** WHAT THE TASK ASKS **
Take each line from the material below that includes the string "PropertyChanged" and copy it.
- - - - -
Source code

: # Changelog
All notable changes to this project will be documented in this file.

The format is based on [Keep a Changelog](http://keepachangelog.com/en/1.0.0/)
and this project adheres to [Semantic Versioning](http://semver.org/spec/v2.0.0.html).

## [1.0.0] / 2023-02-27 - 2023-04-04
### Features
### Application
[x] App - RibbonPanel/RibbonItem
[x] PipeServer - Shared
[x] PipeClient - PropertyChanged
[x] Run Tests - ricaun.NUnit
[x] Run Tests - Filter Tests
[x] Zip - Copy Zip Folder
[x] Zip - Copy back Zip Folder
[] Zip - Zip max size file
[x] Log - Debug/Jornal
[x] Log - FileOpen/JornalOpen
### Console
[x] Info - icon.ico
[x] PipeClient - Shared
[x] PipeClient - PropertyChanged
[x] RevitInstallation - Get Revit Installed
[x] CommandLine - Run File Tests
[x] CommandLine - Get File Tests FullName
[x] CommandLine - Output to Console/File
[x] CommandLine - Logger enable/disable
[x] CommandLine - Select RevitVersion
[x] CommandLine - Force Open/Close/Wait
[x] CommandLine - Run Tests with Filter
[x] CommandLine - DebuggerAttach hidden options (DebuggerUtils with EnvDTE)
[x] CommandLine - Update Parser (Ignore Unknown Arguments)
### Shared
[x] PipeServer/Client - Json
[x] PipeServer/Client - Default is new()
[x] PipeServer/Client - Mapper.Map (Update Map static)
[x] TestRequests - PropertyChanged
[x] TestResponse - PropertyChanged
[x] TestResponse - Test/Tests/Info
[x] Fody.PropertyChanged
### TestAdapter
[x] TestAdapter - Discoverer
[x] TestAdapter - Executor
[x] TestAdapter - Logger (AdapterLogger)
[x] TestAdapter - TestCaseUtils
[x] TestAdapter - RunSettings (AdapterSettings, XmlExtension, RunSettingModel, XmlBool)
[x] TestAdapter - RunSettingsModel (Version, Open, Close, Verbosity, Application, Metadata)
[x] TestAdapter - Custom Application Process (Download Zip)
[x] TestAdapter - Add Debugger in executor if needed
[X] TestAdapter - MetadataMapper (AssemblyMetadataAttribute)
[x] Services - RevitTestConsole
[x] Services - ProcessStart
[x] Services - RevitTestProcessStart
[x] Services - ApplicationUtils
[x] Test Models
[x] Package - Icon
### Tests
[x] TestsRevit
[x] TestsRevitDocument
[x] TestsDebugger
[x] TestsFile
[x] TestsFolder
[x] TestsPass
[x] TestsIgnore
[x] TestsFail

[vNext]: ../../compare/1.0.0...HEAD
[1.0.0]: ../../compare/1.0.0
- - - - -
** ANSWER TO THIS EXERCISE **
[x] PipeClient - PropertyChanged
[x] PipeClient - PropertyChanged
[x] TestRequests - PropertyChanged
[x] TestResponse - PropertyChanged
[x] Fody.PropertyChanged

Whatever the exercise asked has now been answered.